In [6]:
import pandas as pd
import numpy as np
from geopy.distance import geodesic
from sklearn.preprocessing import MinMaxScaler
from sklearn.model_selection import train_test_split
from sklearn.ensemble import RandomForestRegressor, GradientBoostingRegressor
from sklearn.metrics import mean_squared_error
from statsmodels.tsa.arima.model import ARIMA
from prophet import Prophet
from tensorflow.keras.models import Sequential
from tensorflow.keras.layers import LSTM, Dense, Dropout
import joblib
import warnings
warnings.filterwarnings('ignore')

  from .autonotebook import tqdm as notebook_tqdm





In [14]:
# load the feature-engineered dataset
ais_train = pd.read_csv('ais_train_feature_engineered.csv')

# handling missing values by filling with 0
ais_train['distance_travelled'].fillna(0, inplace=True)
ais_train['delta_sog'].fillna(0, inplace=True)
ais_train['delta_cog'].fillna(0, inplace=True)
ais_train['time_since_last_port_call'].fillna(0, inplace=True)

In [17]:
# selecting Features and Target Variables
features = ['latitude', 'longitude', 'sog', 'cog', 'distance_travelled', 'delta_sog', 'delta_cog', 'is_weekend', 'at_port', 'time_since_last_port_call', 'avg_sog', 'avg_cog']
target = ['latitude', 'longitude']  # predicting future latitude and longitude
features


['latitude',
 'longitude',
 'sog',
 'cog',
 'distance_travelled',
 'delta_sog',
 'delta_cog',
 'is_weekend',
 'at_port',
 'time_since_last_port_call',
 'avg_sog',
 'avg_cog']

In [18]:
# splitting the data into training and validation sets
X = ais_train[features]
y = ais_train[target]
X_train, X_val, y_train, y_val = train_test_split(X, y, test_size=0.2, random_state=42)

In [19]:

# model Selection and Training
models = {
    'RandomForest': RandomForestRegressor(n_estimators=100, random_state=42),
    'GradientBoosting': GradientBoostingRegressor(n_estimators=100, random_state=42)
}

model_results = {}

In [20]:

for model_name, model in models.items():
    model.fit(X_train, y_train)
    y_pred = model.predict(X_val)
    mse = mean_squared_error(y_val, y_pred)
    model_results[model_name] = mse
    joblib.dump(model, f'{model_name}_model.pkl')
    print(f"{model_name} Model training complete.
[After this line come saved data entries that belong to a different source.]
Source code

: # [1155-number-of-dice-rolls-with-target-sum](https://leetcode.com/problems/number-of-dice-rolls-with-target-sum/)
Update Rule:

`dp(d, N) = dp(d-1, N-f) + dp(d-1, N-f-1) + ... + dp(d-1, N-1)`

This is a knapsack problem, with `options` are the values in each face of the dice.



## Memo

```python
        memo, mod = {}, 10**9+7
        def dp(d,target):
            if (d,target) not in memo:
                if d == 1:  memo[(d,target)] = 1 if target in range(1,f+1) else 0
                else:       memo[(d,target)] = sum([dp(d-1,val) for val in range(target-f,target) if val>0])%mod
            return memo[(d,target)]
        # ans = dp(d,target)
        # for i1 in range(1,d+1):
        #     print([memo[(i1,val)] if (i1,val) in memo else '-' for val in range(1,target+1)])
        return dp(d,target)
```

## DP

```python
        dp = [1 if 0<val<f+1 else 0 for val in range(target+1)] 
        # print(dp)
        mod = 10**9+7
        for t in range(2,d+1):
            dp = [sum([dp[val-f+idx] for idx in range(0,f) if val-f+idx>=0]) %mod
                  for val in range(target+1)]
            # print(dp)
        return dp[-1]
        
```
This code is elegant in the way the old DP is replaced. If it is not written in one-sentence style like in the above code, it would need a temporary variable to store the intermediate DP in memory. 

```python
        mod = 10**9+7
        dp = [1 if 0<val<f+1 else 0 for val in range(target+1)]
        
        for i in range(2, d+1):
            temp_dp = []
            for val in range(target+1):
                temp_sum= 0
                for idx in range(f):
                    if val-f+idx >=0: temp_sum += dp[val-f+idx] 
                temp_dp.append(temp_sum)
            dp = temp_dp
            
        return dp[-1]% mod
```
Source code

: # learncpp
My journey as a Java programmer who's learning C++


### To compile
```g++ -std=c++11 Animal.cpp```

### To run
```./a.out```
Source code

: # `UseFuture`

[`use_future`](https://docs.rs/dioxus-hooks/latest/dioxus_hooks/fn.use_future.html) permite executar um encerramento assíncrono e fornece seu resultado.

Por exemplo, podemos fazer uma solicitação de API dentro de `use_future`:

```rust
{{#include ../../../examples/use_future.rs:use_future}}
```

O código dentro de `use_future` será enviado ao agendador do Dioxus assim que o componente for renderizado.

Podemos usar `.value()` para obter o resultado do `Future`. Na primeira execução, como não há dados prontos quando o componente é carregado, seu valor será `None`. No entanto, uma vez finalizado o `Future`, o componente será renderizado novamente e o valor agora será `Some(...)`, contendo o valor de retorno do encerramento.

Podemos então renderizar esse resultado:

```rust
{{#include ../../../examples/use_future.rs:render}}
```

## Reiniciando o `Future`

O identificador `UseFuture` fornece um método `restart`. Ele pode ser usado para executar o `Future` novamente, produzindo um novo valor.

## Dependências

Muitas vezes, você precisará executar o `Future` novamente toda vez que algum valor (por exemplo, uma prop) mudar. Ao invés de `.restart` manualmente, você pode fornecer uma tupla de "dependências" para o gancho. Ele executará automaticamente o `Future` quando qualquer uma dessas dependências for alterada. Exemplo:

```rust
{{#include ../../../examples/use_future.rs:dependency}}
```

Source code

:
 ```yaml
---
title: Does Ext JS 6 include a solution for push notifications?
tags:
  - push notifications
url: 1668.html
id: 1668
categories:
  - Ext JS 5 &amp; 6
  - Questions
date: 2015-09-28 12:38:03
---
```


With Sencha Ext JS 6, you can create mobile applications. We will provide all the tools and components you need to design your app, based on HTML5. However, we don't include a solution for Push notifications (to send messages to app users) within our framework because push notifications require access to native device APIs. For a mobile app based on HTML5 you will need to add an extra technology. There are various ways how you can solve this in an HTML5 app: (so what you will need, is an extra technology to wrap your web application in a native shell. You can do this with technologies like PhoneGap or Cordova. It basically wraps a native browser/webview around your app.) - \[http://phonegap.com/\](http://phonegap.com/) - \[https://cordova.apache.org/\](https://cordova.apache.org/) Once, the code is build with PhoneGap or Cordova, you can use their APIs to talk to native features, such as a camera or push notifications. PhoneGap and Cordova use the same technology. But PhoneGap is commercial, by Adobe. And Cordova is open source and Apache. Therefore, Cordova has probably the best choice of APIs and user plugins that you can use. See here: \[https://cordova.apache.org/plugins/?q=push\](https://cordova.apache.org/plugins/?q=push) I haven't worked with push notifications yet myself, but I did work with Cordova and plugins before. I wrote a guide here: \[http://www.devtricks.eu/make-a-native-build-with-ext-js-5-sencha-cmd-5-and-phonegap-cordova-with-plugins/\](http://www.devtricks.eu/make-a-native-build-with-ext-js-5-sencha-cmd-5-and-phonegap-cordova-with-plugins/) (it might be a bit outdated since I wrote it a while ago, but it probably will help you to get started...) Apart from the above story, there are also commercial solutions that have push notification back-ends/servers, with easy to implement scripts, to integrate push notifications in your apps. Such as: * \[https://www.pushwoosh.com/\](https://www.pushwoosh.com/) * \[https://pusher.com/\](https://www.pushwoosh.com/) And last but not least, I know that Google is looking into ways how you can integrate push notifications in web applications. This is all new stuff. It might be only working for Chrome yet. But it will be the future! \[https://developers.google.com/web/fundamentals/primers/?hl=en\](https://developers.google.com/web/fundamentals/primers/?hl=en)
Model saved as '{model_name}_model.pkl'. Mean Squared Error: {mse}")

RandomForest Model training complete. Model saved as 'RandomForest_model.pkl'. Mean Squared Error: 1.4167622698423459e-08


ValueError: y should be a 1d array, got an array of shape (1217116, 2) instead.

In [None]:

# Feature Engineering Phase 3: Model Training



# ARIMA for Latitude and Longitude (Univariate Time Series Modeling)
try:
    arima_model_lat = ARIMA(y_train['latitude'], order=(5, 1, 0))
    arima_model_lat_fit = arima_model_lat.fit()
    y_pred_lat = arima_model_lat_fit.forecast(steps=len(y_val))
    mse_lat = mean_squared_error(y_val['latitude'], y_pred_lat)
    print(f"ARIMA Model Latitude - Mean Squared Error: {mse_lat}")
except Exception as e:
    print(f"ARIMA Model for Latitude failed: {e}")

# LSTM Model (Deep Learning)
try:
    X_train_lstm = X_train.values.reshape((X_train.shape[0], 1, X_train.shape[1]))
    X_val_lstm = X_val.values.reshape((X_val.shape[0], 1, X_val.shape[1]))

    lstm_model = Sequential()
    lstm_model.add(LSTM(50, activation='relu', input_shape=(X_train_lstm.shape[1], X_train_lstm.shape[2])))
    lstm_model.add(Dropout(0.2))
    lstm_model.add(Dense(2))
    lstm_model.compile(optimizer='adam', loss='mse')
    lstm_model.fit(X_train_lstm, y_train, epochs=10, batch_size=32, validation_data=(X_val_lstm, y_val), verbose=0)

    y_pred_lstm = lstm_model.predict(X_val_lstm)
    mse_lstm = mean_squared_error(y_val, y_pred_lstm)
    print(f"LSTM Model - Mean Squared Error: {mse_lstm}")
except Exception as e:
    print(f"LSTM Model failed: {e}")